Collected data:
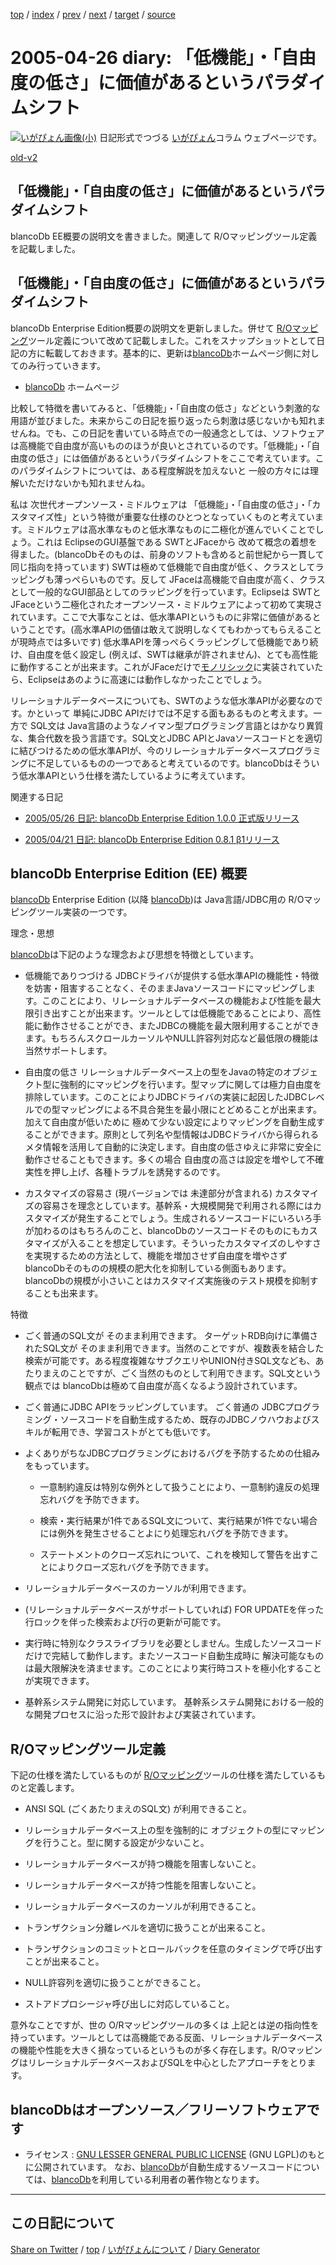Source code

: [top](https://igapyon.github.io/diary/) 
 / [index](https://igapyon.github.io/diary/2005/index.html) 
 / [prev](https://igapyon.github.io/diary/2005/ig050424.html) 
 / [next](https://igapyon.github.io/diary/2005/ig050429.html) 
 / [target](https://igapyon.github.io/diary/2005/ig050426.html) 
 / [source](https://github.com/igapyon/diary/blob/gh-pages/2005/ig050426.html.src.md) 

2005-04-26 diary: 「低機能」・「自由度の低さ」に価値があるというパラダイムシフト
=====================================================================================================
[![いがぴょん画像(小)](https://igapyon.github.io/diary/images/iga200306s.jpg "いがぴょん")](https://igapyon.github.io/diary/memo/memoigapyon.html) 日記形式でつづる [いがぴょん](https://igapyon.github.io/diary/memo/memoigapyon.html)コラム ウェブページです。

[old-v2](ig050426-orig.html)

## 「低機能」・「自由度の低さ」に価値があるというパラダイムシフト

blancoDb EE概要の説明文を書きました。関連して R/Oマッピングツール定義を記載しました。


## 「低機能」・「自由度の低さ」に価値があるというパラダイムシフト

blancoDb Enterprise Edition概要の説明文を更新しました。併せて [R/Oマッピング](http://www.igapyon.jp/igapyon/diary/keyword/romap.html)ツール定義について改めて記載しました。これをスナップショットとして日記の方に転載しておきます。基本的に、更新は[blancoDb](http://www.igapyon.jp/blanco/blancodb.html)ホームページ側に対してのみ行っていきます。

* [blancoDb](http://www.igapyon.jp/blanco/blancodb.html) ホームページ

比較して特徴を書いてみると、「低機能」・「自由度の低さ」などという刺激的な用語が並びました。未来からこの日記を振り返ったら刺激は感じないかも知れませんね。でも、この日記を書いている時点での一般通念としては、ソフトウェアは高機能で自由度が高いもののほうが良いとされているのです。「低機能」・「自由度の低さ」には価値があるというパラダイムシフトをここで考えています。このパラダイムシフトについては、ある程度解説を加えないと 一般の方々には理解いただけないかも知れませんね。

私は 次世代オープンソース・ミドルウェアは 「低機能」・「自由度の低さ」・「カスタマイズ性」という特徴が重要な仕様のひとつとなっていくものと考えています。ミドルウェアは高水準なものと低水準なものに二極化が進んでいくことでしょう。これは EclipseのGUI基盤である SWTとJFaceから 改めて概念の着想を得ました。(blancoDbそのものは、前身のソフトも含めると前世紀から一貫して同じ指向を持っています)
SWTは極めて低機能で自由度が低く、クラスとしてラッピングも薄っぺらいものです。反して JFaceは高機能で自由度が高く、クラスとして一般的なGUI部品としてのラッピングを行っています。Eclipseは
SWTとJFaceという二極化されたオープンソース・ミドルウェアによって初めて実現されています。ここで大事なことは、低水準APIというものに非常に価値があるということです。(高水準APIの価値は敢えて説明しなくてもわかってもらえることが現時点では多いです) 低水準APIを薄っぺらくラッピングして低機能であり続け、自由度を低く設定し (例えば、SWTは継承が許されません)、とても高性能に動作することが出来ます。これがJFaceだけで[モノリシック](http://www.nifty.com/webapp/digitalword/word/038/03843.htm)に実装されていたら、Eclipseはあのように高速には動作しなかったことでしょう。

リレーショナルデータベースについても、SWTのような低水準APIが必要なのです。かといって 単純にJDBC APIだけでは不足する面もあるものと考えます。一方で
SQL文は Java言語のようなノイマン型プログラミング言語とはかなり異質な、集合代数を扱う言語です。SQL文とJDBC APIとJavaソースコードとを適切に結びつけるための低水準APIが、今のリレーショナルデータベースプログラミングに不足しているものの一つであると考えているのです。blancoDbはそういう低水準APIという仕様を満たしているように考えています。

関連する日記

* [2005/05/26 日記: blancoDb Enterprise Edition 1.0.0 正式版リリース](ig050526.html)
  
* [2005/04/21 日記: blancoDb Enterprise Edition 0.8.1 β1リリース](ig050421.html)

## blancoDb Enterprise Edition (EE) 概要

[blancoDb](http://www.igapyon.jp/blanco/blancodb.html) Enterprise Edition (以降 [blancoDb](http://www.igapyon.jp/blanco/blancodb.html))は Java言語/JDBC用の R/Oマッピングツール実装の一つです。

理念・思想

[blancoDb](http://www.igapyon.jp/blanco/blancodb.html)は下記のような理念および思想を特徴としています。

* 低機能でありつづける
  JDBCドライバが提供する低水準APIの機能性・特徴を妨害・阻害することなく、そのままJavaソースコードにマッピングします。このことにより、リレーショナルデータベースの機能および性能を最大限引き出すことが出来ます。ツールとしては低機能であることにより、高性能に動作させることができ、またJDBCの機能を最大限利用することができます。もちろんスクロールカーソルやNULL許容列対応など最低限の機能は当然サポートします。
        
* 自由度の低さ
  リレーショナルデータベース上の型をJavaの特定のオブジェクト型に強制的にマッピングを行います。型マップに関しては極力自由度を排除しています。このことによりJDBCドライバの実装に起因したJDBCレベルでの型マッピングによる不具合発生を最小限にとどめることが出来ます。加えて自由度が低いために 極めて少ない設定によりマッピングを自動生成することができます。原則として列名や型情報はJDBCドライバから得られるメタ情報を活用して自動的に決定します。自由度の低さゆえに非常に安全に動作させることもできます。多くの場合
  自由度の高さは設定を増やして不確実性を押し上げ、各種トラブルを誘発するのです。
        
* カスタマイズの容易さ (現バージョンでは 未達部分が含まれる)
  カスタマイズの容易さを理念としています。基幹系・大規模開発で利用される際にはカスタマイズが発生することでしょう。生成されるソースコードにいろいろ手が加わるのはもちろんのこと、blancoDbのソースコードそのものにもカスタマイズが入ることを想定しています。そういったカスタマイズのしやすさを実現するための方法として、機能を増加させず自由度を増やさずblancoDbそのものの規模の肥大化を抑制している側面もあります。blancoDbの規模が小さいことはカスタマイズ実施後のテスト規模を抑制することも出来ます。

特徴

* ごく普通のSQL文が そのまま利用できます。
  ターゲットRDB向けに準備されたSQL文が そのまま利用できます。当然のことですが、複数表を結合した検索が可能です。ある程度複雑なサブクエリやUNION付きSQL文なども、あたりまえのことですが、ごく当然のものとして利用できます。SQL文という観点では
  blancoDbは極めて自由度が高くなるよう設計されています。
  
* ごく普通にJDBC APIをラッピングしています。
  ごく普通の JDBCプログラミング・ソースコードを自動生成するため、既存のJDBCノウハウおよびスキルが転用でき、学習コストがとても低いです。
  
* よくありがちなJDBCプログラミングにおけるバグを予防するための仕組みをもっています。
  
  * 一意制約違反は特別な例外として扱うことにより、一意制約違反の処理忘れバグを予防できます。
    
  * 検索・実行結果が1件であるSQL文について、実行結果が1件でない場合には例外を発生させることよにり処理忘れバグを予防できます。
    
  * ステートメントのクローズ忘れについて、これを検知して警告を出すことによりクローズ忘れバグを予防できます。
  

  
* リレーショナルデータベースのカーソルが利用できます。
        
* (リレーショナルデータベースがサポートしていれば) FOR UPDATEを伴った行ロックを伴った検索および行の更新が可能です。
        
* 実行時に特別なクラスライブラリを必要としません。生成したソースコードだけで完結して動作します。またソースコード自動生成時に 解決可能なものは最大限解決を済ませます。このことにより実行時コストを極小化することが実現できます。
  
* 基幹系システム開発に対応しています。
  基幹系システム開発における一般的な開発プロセスに沿った形で設計および実装されています。

## R/Oマッピングツール定義

下記の仕様を満たしているものが [R/Oマッピング](http://www.igapyon.jp/igapyon/diary/keyword/romap.html)ツールの仕様を満たしているものと定義します。

* ANSI SQL (ごくあたりまえのSQL文) が利用できること。
  
* リレーショナルデータベース上の型を強制的に オブジェクトの型にマッピングを行うこと。型に関する設定が少ないこと。
  
* リレーショナルデータベースが持つ機能を阻害しないこと。
  
* リレーショナルデータベースが持つ性能を阻害しないこと。
  
* リレーショナルデータベースのカーソルが利用できること。
  
* トランザクション分離レベルを適切に扱うことが出来ること。
  
* トランザクションのコミットとロールバックを任意のタイミングで呼び出すことが出来ること。
  
* NULL許容列を適切に扱うことができること。
  
* ストアドプロシージャ呼び出しに対応していること。

意外なことですが、世の O/Rマッピングツールの多くは 上記とは逆の指向性を持っています。ツールとしては高機能である反面、リレーショナルデータベースの機能や性能を大きく損なっているというものが多く存在します。R/OマッピングはリレーショナルデータベースおよびSQLを中心としたアプローチをとります。

## blancoDbはオープンソース／フリーソフトウェアです

* ライセンス : [GNU LESSER GENERAL PUBLIC LICENSE](http://www.gnu.org/copyleft/lesser.ja.html) (GNU LGPL)のもとに公開されています。
  なお、[blancoDb](http://www.igapyon.jp/blanco/blancodb.html)が自動生成するソースコードについては、[blancoDb](http://www.igapyon.jp/blanco/blancodb.html)を利用している利用者の著作物となります。

----------------------------------------------------------------------------------------------------

## この日記について

[Share on Twitter](https://twitter.com/intent/tweet?hashtags=igapyon%2Cdiary%2C%E3%81%84%E3%81%8C%E3%81%B4%E3%82%87%E3%82%93&text=%E3%80%8C%E4%BD%8E%E6%A9%9F%E8%83%BD%E3%80%8D%E3%83%BB%E3%80%8C%E8%87%AA%E7%94%B1%E5%BA%A6%E3%81%AE%E4%BD%8E%E3%81%95%E3%80%8D%E3%81%AB%E4%BE%A1%E5%80%A4%E3%81%8C%E3%81%82%E3%82%8B%E3%81%A8%E3%81%84%E3%81%86%E3%83%91%E3%83%A9%E3%83%80%E3%82%A4%E3%83%A0%E3%82%B7%E3%83%95%E3%83%88&url=https%3A%2F%2Figapyon.github.io%2Fdiary%2F2005%2Fig050426.html) / [top](https://igapyon.github.io/diary/) / [いがぴょんについて](https://igapyon.github.io/diary/memo/memoigapyon.html) / [Diary Generator](https://github.com/igapyon/igapyonv3)
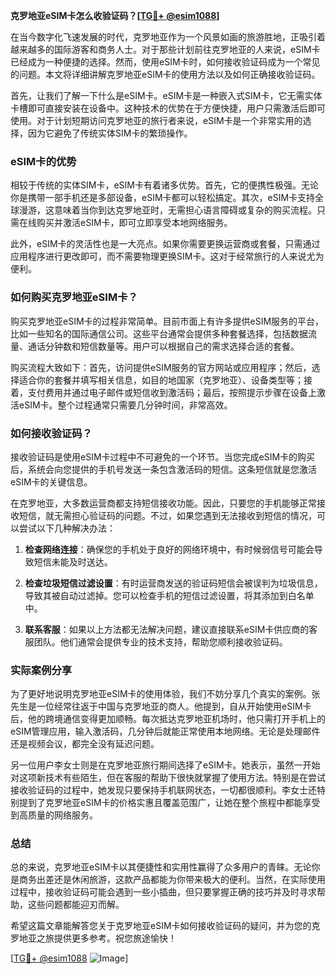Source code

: **克罗地亚eSIM卡怎么收验证码？[[TG💪+ @esim1088](https://t.me/s/esim1088)]**

在当今数字化飞速发展的时代，克罗地亚作为一个风景如画的旅游胜地，正吸引着越来越多的国际游客和商务人士。对于那些计划前往克罗地亚的人来说，eSIM卡已经成为一种便捷的选择。然而，使用eSIM卡时，如何接收验证码成为一个常见的问题。本文将详细讲解克罗地亚eSIM卡的使用方法以及如何正确接收验证码。

首先，让我们了解一下什么是eSIM卡。eSIM卡是一种嵌入式SIM卡，它无需实体卡槽即可直接安装在设备中。这种技术的优势在于方便快捷，用户只需激活后即可使用。对于计划短期访问克罗地亚的旅行者来说，eSIM卡是一个非常实用的选择，因为它避免了传统实体SIM卡的繁琐操作。

### eSIM卡的优势

相较于传统的实体SIM卡，eSIM卡有着诸多优势。首先，它的便携性极强。无论你是携带一部手机还是多部设备，eSIM卡都可以轻松搞定。其次，eSIM卡支持全球漫游，这意味着当你到达克罗地亚时，无需担心语言障碍或复杂的购买流程。只需在线购买并激活eSIM卡，即可立即享受本地网络服务。

此外，eSIM卡的灵活性也是一大亮点。如果你需要更换运营商或套餐，只需通过应用程序进行更改即可，而不需要物理更换SIM卡。这对于经常旅行的人来说尤为便利。

### 如何购买克罗地亚eSIM卡？

购买克罗地亚eSIM卡的过程非常简单。目前市面上有许多提供eSIM服务的平台，比如一些知名的国际通信公司。这些平台通常会提供多种套餐选择，包括数据流量、通话分钟数和短信数量等。用户可以根据自己的需求选择合适的套餐。

购买流程大致如下：首先，访问提供eSIM服务的官方网站或应用程序；然后，选择适合你的套餐并填写相关信息，如目的地国家（克罗地亚）、设备类型等；接着，支付费用并通过电子邮件或短信收到激活码；最后，按照提示步骤在设备上激活eSIM卡。整个过程通常只需要几分钟时间，非常高效。

### 如何接收验证码？

接收验证码是使用eSIM卡过程中不可避免的一个环节。当您完成eSIM卡的购买后，系统会向您提供的手机号发送一条包含激活码的短信。这条短信就是您激活eSIM卡的关键信息。

在克罗地亚，大多数运营商都支持短信接收功能。因此，只要您的手机能够正常接收短信，就无需担心验证码的问题。不过，如果您遇到无法接收到短信的情况，可以尝试以下几种解决办法：

1. **检查网络连接**：确保您的手机处于良好的网络环境中，有时候弱信号可能会导致短信未能及时送达。
   
2. **检查垃圾短信过滤设置**：有时运营商发送的验证码短信会被误判为垃圾信息，导致其被自动过滤掉。您可以检查手机的短信过滤设置，将其添加到白名单中。

3. **联系客服**：如果以上方法都无法解决问题，建议直接联系eSIM卡供应商的客服团队。他们通常会提供专业的技术支持，帮助您顺利接收验证码。

### 实际案例分享

为了更好地说明克罗地亚eSIM卡的使用体验，我们不妨分享几个真实的案例。张先生是一位经常往返于中国与克罗地亚的商人。他提到，自从开始使用eSIM卡后，他的跨境通信变得更加顺畅。每次抵达克罗地亚机场时，他只需打开手机上的eSIM管理应用，输入激活码，几分钟后就能正常使用本地网络。无论是处理邮件还是视频会议，都完全没有延迟问题。

另一位用户李女士则是在克罗地亚旅行期间选择了eSIM卡。她表示，虽然一开始对这项新技术有些陌生，但在客服的帮助下很快就掌握了使用方法。特别是在尝试接收验证码的过程中，她发现只要保持手机联网状态，一切都很顺利。李女士还特别提到了克罗地亚eSIM卡的价格实惠且覆盖范围广，让她在整个旅程中都能享受到高质量的网络服务。

### 总结

总的来说，克罗地亚eSIM卡以其便捷性和实用性赢得了众多用户的青睐。无论你是商务出差还是休闲旅游，这款产品都能为你带来极大的便利。当然，在实际使用过程中，接收验证码可能会遇到一些小插曲，但只要掌握正确的技巧并及时寻求帮助，这些问题都能迎刃而解。

希望这篇文章能解答您关于克罗地亚eSIM卡如何接收验证码的疑问，并为您的克罗地亚之旅提供更多参考。祝您旅途愉快！

[[TG💪+ @esim1088](https://t.me/s/esim1088) ![Image](https://i.postimg.cc/4NQfJmqS/Snipaste-2025-05-13-00-14-12.png)]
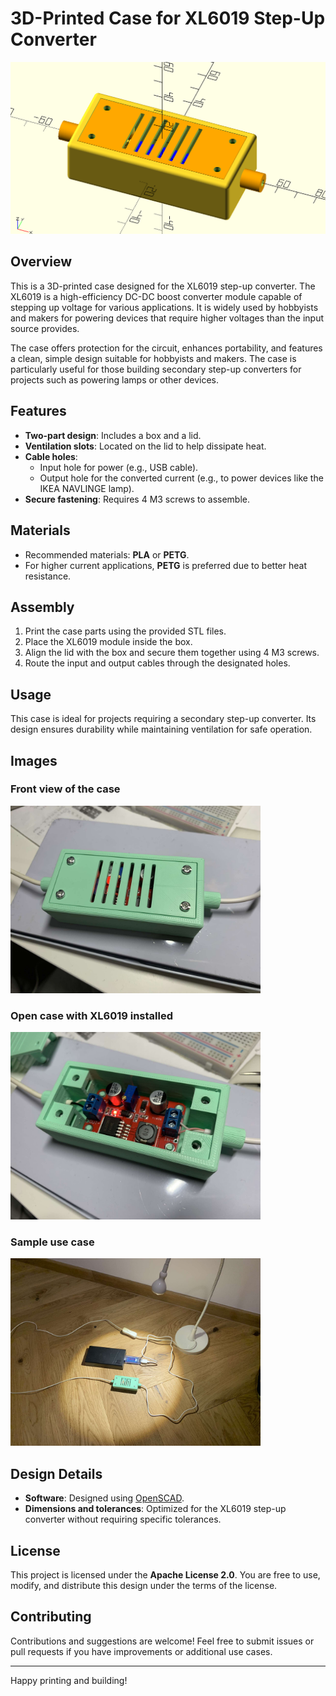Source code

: # 3D-Printed Case for XL6019 Step-Up Converter

<img src="/img/render.png" alt="Render of the Case" width="800">

## Overview

This is a 3D-printed case designed for the XL6019 step-up converter. The XL6019 is a high-efficiency DC-DC boost converter module capable of stepping up voltage for various applications. It is widely used by hobbyists and makers for powering devices that require higher voltages than the input source provides. 

The case offers protection for the circuit, enhances portability, and features a clean, simple design suitable for hobbyists and makers. The case is particularly useful for those building secondary step-up converters for projects such as powering lamps or other devices.

## Features

- **Two-part design**: Includes a box and a lid.
- **Ventilation slots**: Located on the lid to help dissipate heat.
- **Cable holes**:
  - Input hole for power (e.g., USB cable).
  - Output hole for the converted current (e.g., to power devices like the IKEA NAVLINGE lamp).
- **Secure fastening**: Requires 4 M3 screws to assemble.

## Materials

- Recommended materials: **PLA** or **PETG**.
- For higher current applications, **PETG** is preferred due to better heat resistance.

## Assembly

1. Print the case parts using the provided STL files.
2. Place the XL6019 module inside the box.
3. Align the lid with the box and secure them together using 4 M3 screws.
4. Route the input and output cables through the designated holes.

## Usage

This case is ideal for projects requiring a secondary step-up converter. Its design ensures durability while maintaining ventilation for safe operation.

## Images

### Front view of the case
<img src="/img/1.jpg" alt="Front view of the case with lid" width="400">

### Open case with XL6019 installed
<img src="/img/2.jpg" alt="Open case with XL6019 installed" width="400">

### Sample use case
<img src="/img/3.jpg" alt="Sample use case, powering IKEA NAVLINGE lamp" width="400">

## Design Details

- **Software**: Designed using [OpenSCAD](https://www.openscad.org/).
- **Dimensions and tolerances**: Optimized for the XL6019 step-up converter without requiring specific tolerances.

## License

This project is licensed under the **Apache License 2.0**. You are free to use, modify, and distribute this design under the terms of the license.

## Contributing

Contributions and suggestions are welcome! Feel free to submit issues or pull requests if you have improvements or additional use cases.

---

Happy printing and building!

→ REQUIREMENT:
Only the lines above starting with the one with "3. Align the" and going through the one with "the case with" are to be copied, word for word and with both ends kept.

→ EXERCISE ANSWER:
3. Align the lid with the box and secure them together using 4 M3 screws.
4. Route the input and output cables through the designated holes.

## Usage

This case is ideal for projects requiring a secondary step-up converter. Its design ensures durability while maintaining ventilation for safe operation.

## Images

### Front view of the case
<img src="/img/1.jpg" alt="Front view of the case with lid" width="400">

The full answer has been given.